--- Information shown Enclosed Below ---

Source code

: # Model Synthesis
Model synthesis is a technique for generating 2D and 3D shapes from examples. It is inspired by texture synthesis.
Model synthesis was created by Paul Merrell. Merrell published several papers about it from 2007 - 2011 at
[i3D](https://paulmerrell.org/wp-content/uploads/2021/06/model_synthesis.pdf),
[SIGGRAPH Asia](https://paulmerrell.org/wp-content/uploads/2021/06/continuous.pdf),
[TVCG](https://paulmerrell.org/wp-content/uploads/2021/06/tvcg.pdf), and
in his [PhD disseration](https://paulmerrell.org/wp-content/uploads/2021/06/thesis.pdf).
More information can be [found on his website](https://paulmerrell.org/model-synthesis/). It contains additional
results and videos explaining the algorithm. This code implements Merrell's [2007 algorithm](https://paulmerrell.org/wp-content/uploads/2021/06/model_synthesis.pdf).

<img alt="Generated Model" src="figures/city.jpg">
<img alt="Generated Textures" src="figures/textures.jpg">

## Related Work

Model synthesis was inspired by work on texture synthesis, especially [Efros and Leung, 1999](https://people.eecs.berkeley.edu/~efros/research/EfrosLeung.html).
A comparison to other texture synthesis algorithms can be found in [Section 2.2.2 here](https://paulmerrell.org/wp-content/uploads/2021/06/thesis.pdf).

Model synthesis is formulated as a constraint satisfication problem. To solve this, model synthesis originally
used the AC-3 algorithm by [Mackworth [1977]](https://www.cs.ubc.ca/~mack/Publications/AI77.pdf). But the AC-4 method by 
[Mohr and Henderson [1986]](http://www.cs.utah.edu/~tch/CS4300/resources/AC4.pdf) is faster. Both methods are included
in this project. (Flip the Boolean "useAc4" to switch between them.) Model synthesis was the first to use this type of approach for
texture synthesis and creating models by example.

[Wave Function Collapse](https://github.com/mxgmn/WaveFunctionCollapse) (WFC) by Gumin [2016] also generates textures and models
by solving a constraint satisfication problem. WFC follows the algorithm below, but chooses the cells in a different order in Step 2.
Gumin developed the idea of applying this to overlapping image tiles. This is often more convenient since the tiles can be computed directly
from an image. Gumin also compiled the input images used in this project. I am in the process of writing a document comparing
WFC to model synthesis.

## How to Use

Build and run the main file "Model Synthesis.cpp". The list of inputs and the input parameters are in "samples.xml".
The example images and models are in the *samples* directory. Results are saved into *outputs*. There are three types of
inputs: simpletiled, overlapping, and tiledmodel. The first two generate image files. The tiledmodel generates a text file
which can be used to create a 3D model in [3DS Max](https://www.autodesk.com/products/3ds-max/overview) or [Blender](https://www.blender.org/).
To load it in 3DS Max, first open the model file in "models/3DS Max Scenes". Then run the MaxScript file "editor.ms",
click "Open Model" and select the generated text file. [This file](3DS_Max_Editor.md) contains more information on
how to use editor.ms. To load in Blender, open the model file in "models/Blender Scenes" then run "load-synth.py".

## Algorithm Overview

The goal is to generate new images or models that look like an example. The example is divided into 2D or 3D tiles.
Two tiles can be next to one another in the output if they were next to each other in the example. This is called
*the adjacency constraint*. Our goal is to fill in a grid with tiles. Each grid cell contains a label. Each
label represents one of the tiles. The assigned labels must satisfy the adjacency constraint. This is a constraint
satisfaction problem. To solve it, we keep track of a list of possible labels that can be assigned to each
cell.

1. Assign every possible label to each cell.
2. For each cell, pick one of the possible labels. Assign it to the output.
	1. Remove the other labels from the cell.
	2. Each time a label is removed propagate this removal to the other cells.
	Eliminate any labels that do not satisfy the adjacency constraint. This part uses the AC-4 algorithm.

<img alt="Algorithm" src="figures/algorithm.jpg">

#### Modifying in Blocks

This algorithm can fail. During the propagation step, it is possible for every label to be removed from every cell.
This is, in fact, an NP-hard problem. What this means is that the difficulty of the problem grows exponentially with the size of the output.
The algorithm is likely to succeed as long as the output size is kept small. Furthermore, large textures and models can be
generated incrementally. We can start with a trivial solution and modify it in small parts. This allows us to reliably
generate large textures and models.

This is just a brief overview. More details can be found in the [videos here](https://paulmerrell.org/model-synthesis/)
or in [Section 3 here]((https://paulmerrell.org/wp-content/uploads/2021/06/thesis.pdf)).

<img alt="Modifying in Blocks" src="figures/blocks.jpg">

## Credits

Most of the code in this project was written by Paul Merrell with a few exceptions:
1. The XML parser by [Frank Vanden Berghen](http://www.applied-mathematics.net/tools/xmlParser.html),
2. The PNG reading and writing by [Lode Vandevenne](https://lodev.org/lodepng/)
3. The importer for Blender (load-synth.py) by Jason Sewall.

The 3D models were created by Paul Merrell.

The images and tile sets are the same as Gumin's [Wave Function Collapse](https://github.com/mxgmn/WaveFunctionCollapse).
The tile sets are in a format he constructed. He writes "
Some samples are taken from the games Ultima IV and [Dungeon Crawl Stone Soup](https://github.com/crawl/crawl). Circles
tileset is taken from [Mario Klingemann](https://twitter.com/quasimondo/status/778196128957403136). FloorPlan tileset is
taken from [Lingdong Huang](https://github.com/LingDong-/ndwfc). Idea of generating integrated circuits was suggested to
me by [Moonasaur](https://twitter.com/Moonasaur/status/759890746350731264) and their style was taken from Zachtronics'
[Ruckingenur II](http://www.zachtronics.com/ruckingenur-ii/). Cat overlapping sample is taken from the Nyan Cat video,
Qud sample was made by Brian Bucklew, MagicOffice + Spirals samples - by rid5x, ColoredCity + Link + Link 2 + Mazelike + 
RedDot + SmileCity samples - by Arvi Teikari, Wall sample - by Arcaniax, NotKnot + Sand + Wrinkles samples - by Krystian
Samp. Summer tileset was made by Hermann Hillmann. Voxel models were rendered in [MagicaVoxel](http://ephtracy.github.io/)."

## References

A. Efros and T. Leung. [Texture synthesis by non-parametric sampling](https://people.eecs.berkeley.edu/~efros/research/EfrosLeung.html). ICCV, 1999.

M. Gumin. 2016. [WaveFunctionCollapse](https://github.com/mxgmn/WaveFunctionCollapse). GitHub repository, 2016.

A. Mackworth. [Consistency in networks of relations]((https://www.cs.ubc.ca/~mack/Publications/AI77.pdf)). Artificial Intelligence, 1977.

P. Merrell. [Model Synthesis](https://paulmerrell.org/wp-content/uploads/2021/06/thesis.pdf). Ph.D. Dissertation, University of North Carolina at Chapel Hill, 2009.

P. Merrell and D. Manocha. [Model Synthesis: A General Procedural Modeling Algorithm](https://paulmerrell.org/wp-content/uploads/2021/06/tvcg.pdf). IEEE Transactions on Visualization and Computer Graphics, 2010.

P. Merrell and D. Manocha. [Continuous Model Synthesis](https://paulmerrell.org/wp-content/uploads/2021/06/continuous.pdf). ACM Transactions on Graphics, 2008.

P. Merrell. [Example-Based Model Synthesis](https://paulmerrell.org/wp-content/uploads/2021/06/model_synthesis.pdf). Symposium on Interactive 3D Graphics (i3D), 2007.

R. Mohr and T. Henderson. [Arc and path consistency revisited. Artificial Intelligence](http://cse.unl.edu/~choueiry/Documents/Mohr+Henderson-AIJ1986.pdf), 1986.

--- End of Enclosed Information shown ---

## Problem to work on
An exact copy of the lines above, from the one containing "Model synthesis was created" down to the one containing "More information can" and including both, is the whole answer; retype it and nothing else.

## Result
Model synthesis was created by Paul Merrell. Merrell published several papers about it from 2007 - 2011 at
[i3D](https://paulmerrell.org/wp-content/uploads/2021/06/model_synthesis.pdf),
[SIGGRAPH Asia](https://paulmerrell.org/wp-content/uploads/2021/06/continuous.pdf),
[TVCG](https://paulmerrell.org/wp-content/uploads/2021/06/tvcg.pdf), and
in his [PhD disseration](https://paulmerrell.org/wp-content/uploads/2021/06/thesis.pdf).
More information can be [found on his website](https://paulmerrell.org/model-synthesis/). It contains additional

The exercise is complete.